The site plan the council ultimately approved does include the mid-block access on Vermillion Street, but with an understanding that it will be removed should MnDOT officially reject it. CVS representatives intend to continue discussions with MnDOT with the hopes of convincing the state to allow the access.
Balsanek asked CVS representatives if denial from MnDOT could put a stop to development. Kevin McGhee of Velmeir Companies said that denial would require him to go back to CVS and wait for their decision.

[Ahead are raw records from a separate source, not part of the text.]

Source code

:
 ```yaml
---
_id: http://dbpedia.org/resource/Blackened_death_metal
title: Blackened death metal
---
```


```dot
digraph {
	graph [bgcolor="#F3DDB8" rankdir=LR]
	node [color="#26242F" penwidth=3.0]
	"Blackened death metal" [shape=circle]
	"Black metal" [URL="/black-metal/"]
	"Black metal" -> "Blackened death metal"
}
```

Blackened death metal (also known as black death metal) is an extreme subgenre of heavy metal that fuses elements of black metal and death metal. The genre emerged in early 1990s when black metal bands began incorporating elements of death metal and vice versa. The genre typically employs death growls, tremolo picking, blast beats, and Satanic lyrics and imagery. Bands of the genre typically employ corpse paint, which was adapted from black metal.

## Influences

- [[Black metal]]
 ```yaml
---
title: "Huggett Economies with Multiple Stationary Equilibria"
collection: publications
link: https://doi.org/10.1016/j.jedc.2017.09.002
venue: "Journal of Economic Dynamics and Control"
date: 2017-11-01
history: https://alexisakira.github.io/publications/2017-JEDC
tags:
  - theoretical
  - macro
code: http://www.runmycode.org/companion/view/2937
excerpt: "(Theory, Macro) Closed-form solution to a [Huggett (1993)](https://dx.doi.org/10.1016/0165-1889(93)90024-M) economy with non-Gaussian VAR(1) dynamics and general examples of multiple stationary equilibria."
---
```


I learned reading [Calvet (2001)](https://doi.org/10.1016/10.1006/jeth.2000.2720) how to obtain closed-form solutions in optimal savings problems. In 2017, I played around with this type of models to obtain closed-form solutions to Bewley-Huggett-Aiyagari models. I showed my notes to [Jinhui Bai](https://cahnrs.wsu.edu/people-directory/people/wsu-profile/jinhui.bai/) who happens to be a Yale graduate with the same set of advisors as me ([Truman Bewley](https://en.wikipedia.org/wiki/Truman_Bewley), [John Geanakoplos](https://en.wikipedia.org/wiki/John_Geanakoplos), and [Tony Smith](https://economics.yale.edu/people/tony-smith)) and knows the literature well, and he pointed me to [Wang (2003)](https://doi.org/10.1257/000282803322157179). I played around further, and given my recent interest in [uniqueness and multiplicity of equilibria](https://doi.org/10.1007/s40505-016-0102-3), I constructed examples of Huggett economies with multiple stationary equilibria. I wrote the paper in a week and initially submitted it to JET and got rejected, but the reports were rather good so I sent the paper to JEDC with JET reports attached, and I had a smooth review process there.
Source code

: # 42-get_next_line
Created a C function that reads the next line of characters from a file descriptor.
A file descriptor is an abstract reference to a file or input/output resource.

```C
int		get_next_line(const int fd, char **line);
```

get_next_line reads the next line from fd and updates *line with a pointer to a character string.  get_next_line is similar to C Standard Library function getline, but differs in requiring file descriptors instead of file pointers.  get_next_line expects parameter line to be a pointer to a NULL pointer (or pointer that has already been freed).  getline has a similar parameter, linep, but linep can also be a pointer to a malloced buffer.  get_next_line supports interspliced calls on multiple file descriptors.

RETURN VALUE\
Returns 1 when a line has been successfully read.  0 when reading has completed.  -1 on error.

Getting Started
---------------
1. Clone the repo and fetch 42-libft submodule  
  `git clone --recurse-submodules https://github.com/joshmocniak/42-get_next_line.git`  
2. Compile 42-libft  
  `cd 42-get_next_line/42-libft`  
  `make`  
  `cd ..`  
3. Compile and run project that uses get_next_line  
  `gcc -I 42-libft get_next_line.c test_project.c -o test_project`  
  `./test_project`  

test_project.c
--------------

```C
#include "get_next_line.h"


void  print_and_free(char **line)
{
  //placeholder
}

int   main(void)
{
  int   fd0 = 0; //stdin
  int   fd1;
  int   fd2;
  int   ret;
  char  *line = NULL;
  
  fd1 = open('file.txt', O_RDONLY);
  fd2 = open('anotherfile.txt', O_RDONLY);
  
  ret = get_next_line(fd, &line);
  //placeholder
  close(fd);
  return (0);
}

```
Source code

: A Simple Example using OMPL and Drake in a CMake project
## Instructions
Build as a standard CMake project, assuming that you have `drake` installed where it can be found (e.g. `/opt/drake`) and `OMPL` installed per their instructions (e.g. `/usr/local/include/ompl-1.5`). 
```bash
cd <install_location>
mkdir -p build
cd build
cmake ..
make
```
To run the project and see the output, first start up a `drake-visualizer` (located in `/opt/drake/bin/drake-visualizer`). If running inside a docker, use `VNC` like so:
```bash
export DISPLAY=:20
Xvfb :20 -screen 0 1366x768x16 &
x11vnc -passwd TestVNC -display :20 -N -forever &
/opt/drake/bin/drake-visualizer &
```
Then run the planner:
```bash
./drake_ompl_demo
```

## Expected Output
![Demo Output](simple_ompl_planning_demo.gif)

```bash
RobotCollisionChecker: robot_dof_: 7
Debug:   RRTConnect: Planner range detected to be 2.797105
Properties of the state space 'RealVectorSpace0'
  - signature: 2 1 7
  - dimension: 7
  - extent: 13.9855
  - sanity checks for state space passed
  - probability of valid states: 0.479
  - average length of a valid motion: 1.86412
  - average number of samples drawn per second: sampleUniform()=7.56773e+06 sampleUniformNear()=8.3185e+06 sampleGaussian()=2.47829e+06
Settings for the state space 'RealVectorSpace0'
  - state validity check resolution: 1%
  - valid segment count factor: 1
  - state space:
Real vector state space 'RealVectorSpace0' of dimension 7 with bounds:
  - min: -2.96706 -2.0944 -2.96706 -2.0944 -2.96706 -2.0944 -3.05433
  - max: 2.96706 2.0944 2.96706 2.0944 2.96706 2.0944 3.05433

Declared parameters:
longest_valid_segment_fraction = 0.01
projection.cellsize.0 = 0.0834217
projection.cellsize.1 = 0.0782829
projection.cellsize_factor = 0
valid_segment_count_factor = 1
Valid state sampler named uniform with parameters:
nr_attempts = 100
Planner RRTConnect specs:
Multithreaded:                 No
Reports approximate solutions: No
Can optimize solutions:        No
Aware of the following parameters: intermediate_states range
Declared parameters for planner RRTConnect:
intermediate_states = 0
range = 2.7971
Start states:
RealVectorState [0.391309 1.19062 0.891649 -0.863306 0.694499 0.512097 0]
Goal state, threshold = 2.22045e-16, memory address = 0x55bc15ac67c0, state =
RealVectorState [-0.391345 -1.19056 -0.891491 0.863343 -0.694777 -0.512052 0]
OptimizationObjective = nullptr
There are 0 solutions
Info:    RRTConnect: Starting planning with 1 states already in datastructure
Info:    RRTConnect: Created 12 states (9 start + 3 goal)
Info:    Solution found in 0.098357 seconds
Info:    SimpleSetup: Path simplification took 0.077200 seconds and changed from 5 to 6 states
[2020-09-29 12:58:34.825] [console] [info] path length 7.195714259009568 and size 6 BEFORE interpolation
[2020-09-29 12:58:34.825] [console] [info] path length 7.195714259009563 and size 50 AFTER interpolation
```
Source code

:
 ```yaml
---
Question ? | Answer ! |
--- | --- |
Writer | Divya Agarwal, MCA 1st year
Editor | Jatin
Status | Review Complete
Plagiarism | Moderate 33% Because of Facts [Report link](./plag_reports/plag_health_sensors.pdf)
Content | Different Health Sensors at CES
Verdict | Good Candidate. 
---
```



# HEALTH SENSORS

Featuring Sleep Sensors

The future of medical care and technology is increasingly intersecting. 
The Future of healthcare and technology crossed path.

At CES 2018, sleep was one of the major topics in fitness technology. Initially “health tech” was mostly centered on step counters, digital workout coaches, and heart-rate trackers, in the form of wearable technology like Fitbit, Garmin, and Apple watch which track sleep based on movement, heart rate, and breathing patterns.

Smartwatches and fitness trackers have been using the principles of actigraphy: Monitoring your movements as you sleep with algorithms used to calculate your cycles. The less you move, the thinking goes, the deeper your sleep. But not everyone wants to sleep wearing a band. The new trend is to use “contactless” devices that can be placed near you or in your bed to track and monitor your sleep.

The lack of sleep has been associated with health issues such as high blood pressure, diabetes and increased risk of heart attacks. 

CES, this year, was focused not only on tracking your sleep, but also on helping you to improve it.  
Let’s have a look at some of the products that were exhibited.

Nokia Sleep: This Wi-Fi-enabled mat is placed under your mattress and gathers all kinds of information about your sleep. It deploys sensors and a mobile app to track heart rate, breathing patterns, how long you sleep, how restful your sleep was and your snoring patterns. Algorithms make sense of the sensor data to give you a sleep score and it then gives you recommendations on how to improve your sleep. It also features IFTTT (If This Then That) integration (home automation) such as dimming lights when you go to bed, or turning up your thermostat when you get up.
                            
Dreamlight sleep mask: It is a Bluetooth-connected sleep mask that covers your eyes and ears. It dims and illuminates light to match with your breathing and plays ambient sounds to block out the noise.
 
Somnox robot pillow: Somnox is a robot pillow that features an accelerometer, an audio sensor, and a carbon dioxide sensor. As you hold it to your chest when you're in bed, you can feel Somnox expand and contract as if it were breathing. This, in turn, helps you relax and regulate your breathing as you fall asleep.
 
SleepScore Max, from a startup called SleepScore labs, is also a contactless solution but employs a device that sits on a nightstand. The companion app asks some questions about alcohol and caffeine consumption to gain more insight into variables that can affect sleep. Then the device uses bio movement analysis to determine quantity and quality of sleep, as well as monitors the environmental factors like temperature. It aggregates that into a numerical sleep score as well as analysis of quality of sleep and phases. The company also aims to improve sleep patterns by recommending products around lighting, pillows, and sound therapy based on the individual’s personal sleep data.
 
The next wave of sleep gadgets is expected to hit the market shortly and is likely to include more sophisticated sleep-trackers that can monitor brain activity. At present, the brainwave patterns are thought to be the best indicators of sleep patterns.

“I have been told that this very well could be a deal-breaker,” McGhee said, but added that he hasn’t gotten a firm answer from CVS yet.
One of the issues the city had asked CVS to address was screening between the store and the homes to the east. The updated site plan reflects that by adding fencing and more vegetation to the buffer area on the west side of Sibley Street. Hicks also requested that the signage on the east side of the store not be lit out of deference to the homeowners. CVS representatives appeared to agree with the suggestion.
The council questioned what traffic impact the store would have on the area. Hinzman said that, based on traffic studies, improvements to the streets in the area should not be necessary.
Do we need another pharmacy?
Council members noted that several of their constituents have asked why they’re allowing CVS development when there are already several pharmacies in Hastings. Councilmember Tony Alongi addressed that concern. It’s not the government’s job to determine what land is specifically used for, he said. Rather, it’s the council’s job to set guidelines and standards. When it comes to the type of business being proposed, “I don’t believe this body should have an opinion,” he said.
“We can’t discriminate,” and denying CVS based on its type of business would be discriminatory, he said.